### MATERIAL FOR THIS EXERCISE
================================
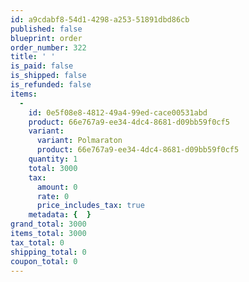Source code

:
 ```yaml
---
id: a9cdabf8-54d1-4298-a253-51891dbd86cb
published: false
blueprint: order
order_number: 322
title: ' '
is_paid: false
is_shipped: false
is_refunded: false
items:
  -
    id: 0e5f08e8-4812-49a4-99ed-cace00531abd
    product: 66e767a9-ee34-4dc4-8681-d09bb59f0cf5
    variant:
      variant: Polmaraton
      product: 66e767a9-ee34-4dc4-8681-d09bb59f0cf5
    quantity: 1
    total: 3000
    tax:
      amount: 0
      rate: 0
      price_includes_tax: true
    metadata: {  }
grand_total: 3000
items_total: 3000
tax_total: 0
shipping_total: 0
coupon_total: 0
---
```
================================
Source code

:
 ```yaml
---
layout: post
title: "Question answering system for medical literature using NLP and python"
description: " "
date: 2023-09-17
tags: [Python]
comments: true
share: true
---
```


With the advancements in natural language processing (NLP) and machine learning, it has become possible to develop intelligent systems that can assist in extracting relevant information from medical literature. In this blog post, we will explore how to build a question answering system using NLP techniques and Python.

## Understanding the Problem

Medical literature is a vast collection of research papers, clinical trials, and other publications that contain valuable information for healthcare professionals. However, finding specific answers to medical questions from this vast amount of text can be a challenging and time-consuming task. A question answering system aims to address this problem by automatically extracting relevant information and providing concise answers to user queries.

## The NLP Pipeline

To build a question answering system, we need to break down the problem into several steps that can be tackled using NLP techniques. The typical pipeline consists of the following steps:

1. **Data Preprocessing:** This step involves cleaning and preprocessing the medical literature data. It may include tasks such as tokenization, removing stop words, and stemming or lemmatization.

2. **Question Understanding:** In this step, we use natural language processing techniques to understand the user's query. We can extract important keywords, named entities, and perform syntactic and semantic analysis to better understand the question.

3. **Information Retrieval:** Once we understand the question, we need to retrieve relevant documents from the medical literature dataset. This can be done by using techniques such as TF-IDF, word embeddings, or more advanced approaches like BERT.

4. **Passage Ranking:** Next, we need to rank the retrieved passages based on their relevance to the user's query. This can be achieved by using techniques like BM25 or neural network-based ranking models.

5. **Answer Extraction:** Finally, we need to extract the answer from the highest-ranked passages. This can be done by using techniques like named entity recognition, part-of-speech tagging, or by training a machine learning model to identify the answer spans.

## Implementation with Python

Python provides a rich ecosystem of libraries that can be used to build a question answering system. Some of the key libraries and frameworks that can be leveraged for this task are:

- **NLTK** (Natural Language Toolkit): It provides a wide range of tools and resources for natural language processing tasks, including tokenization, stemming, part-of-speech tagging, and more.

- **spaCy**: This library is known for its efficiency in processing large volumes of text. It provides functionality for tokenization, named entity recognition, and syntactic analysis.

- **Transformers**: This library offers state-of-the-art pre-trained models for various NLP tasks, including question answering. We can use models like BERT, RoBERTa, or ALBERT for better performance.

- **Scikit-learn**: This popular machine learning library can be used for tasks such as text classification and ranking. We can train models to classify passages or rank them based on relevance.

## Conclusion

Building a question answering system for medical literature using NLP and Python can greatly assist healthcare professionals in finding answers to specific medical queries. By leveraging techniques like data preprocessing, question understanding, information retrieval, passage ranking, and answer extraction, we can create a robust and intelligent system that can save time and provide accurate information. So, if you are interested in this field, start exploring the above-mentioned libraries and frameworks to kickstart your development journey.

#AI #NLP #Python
================================
### TASK GOAL
Would you copy out each line of the records above where the word "recognition" occurs?

### FINAL ANSWER
5. **Answer Extraction:** Finally, we need to extract the answer from the highest-ranked passages. This can be done by using techniques like named entity recognition, part-of-speech tagging, or by training a machine learning model to identify the answer spans.
- **spaCy**: This library is known for its efficiency in processing large volumes of text. It provides functionality for tokenization, named entity recognition, and syntactic analysis.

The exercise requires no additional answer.